The current autoethnography emerged from a doctoral course assignment. Within the context of an Introduction to Qualitative Research course, I had to conduct an observation in the community. The setting of the observation was my choice. My connection to the EMS community through my partner had become a research interest and presented a unique opportunity for observation. To complete the assignment I opted, with permission from my partner, and "organizational" permission from the director of my partner's EMS employer, to conduct a ride-along experience with my partner at work.

Clothed in my "professional attire," a white blouse and black pants more suggestive of a restaurant server than a medical professional, and carrying my small notebook and pen, I observed my partner and his co-worker on a BLS transport. The ride-along experience proved to be insightful for gathering information and contributing to the literature on EMS, as well as enhancing my understanding of what my partner goes through when he takes on a shift. Therefore, after securing informed consent from my partner, his co-worker, and the Institutional Review Board, I converted the field notes from this assignment into data for research.

Autoethnography

The current study is an autoethnographic account of a participant observation experience conducted within the context of a course assignment. In effort to understand the experiences of a group of people in a certain setting, researchers can join the participant in the experience to gather a more complete picture of the participant experience [31, 32, 33]. Beyond building awareness of environmental norms, participant-observer researchers immerse themselves in the experience by

engaging in the activities as appropriate [34]. The amount of participation is dependent upon the demands of the environment and the appropriateness of the researcher immersion in the experience [35]. The current study entails a participant observation of a ride-along experience with my partner within the context of a course assignment, later converted into data for research. Ethnography employs observation to gather information and gain understanding of a group of people or particular setting [36]. Culture is representative of more than ethnicity or racial identity, but incorporates interactions and belonging within a group of people [37]. As such, the culture of EMS became the focus of this ethnographic observation through ride-along experiences creating opportunity for researchers who informally identified as outsiders to gain perspective on EMS culture [38, 39]. Ride-along experiences are commonly used for EMS training, and career-exploration [38]. No current research describes the experiences of a counselor conducting a participant observation of a ride-along experience.
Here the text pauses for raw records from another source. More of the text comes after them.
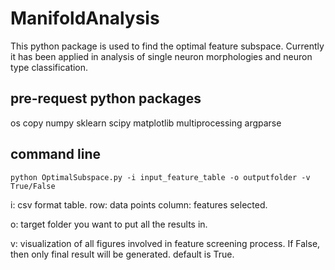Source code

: # ManifoldAnalysis

This python package is used to find the optimal feature subspace. Currently it has been applied in analysis of single neuron morphologies and neuron type classification.

## pre-request python packages
os
copy
numpy
sklearn
scipy
matplotlib
multiprocessing
argparse

## command line
```
python OptimalSubspace.py -i input_feature_table -o outputfolder -v True/False 
```
i: csv format table. 
   row: data points
   column: features selected.

o: target folder you want to put all the results in.

v: visualization of all figures involved in feature screening process. If False, then only final result will be generated.
   default is True.
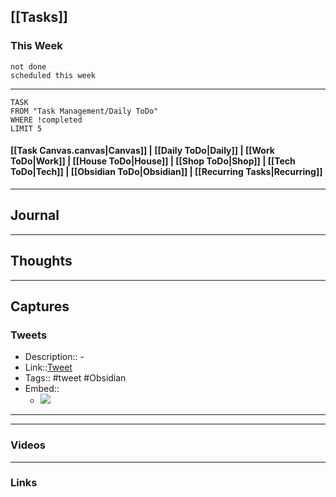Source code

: ## [[Tasks]]

### This Week

```tasks
not done
scheduled this week
```

---
```dataview
TASK
FROM "Task Management/Daily ToDo"
WHERE !completed
LIMIT 5
```


#### [[Task Canvas.canvas|Canvas]] | [[Daily ToDo|Daily]] | [[Work ToDo|Work]] |  [[House ToDo|House]] |  [[Shop ToDo|Shop]] | [[Tech ToDo|Tech]] | [[Obsidian ToDo|Obsidian]] | [[Recurring Tasks|Recurring]] 
---
## Journal

---
## Thoughts

---
## Captures

### Tweets
- Description:: - 
- Link::[Tweet](https://twitter.com/_MikeSchmitz/status/1703135448288125099?t=EiLUuTFSoze7MC5My9Zl3g&s=19)
- Tags:: #tweet #Obsidian 
- Embed:: 
	- ![](https://twitter.com/_MikeSchmitz/status/1703135448288125099?t=EiLUuTFSoze7MC5My9Zl3g&s=19)

 --- 

---
### Videos

---
### Links



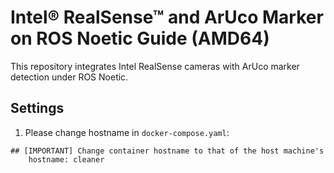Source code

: # Intel® RealSense™ and ArUco Marker on ROS Noetic Guide (AMD64)

This repository integrates Intel RealSense cameras with ArUco marker detection under ROS Noetic.


## Settings
1. Please change hostname in `docker-compose.yaml`:
```    
## [IMPORTANT] Change container hostname to that of the host machine's 
    hostname: cleaner  
```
Through this ride-along experience, I, a family member not typically exposed to the work-related stress experiences by EMS workers, gained opportunity to observe my partner in the field. When researchers are able to experience membership within a specific cultural group and are committed to developing a greater level of understanding of social phenomena, they may choose to share experiences as a member of the cultural group through autoethnography [39]. Social scientists use narratives and reflection in the form of autoethnography offering emotional and evocative recounting of meaningful experience connected to a cultural group [40, 41]. Autoethnography serves to expand the understanding of social phenomena through use of personal experiences as data [42]. Combining observation with memory of the experience provide opportunity for narrative analysis in autoethnography [42]. Here, an examination of field notes and reflective writing of a ride-along experience yield insights to EMS culture [40].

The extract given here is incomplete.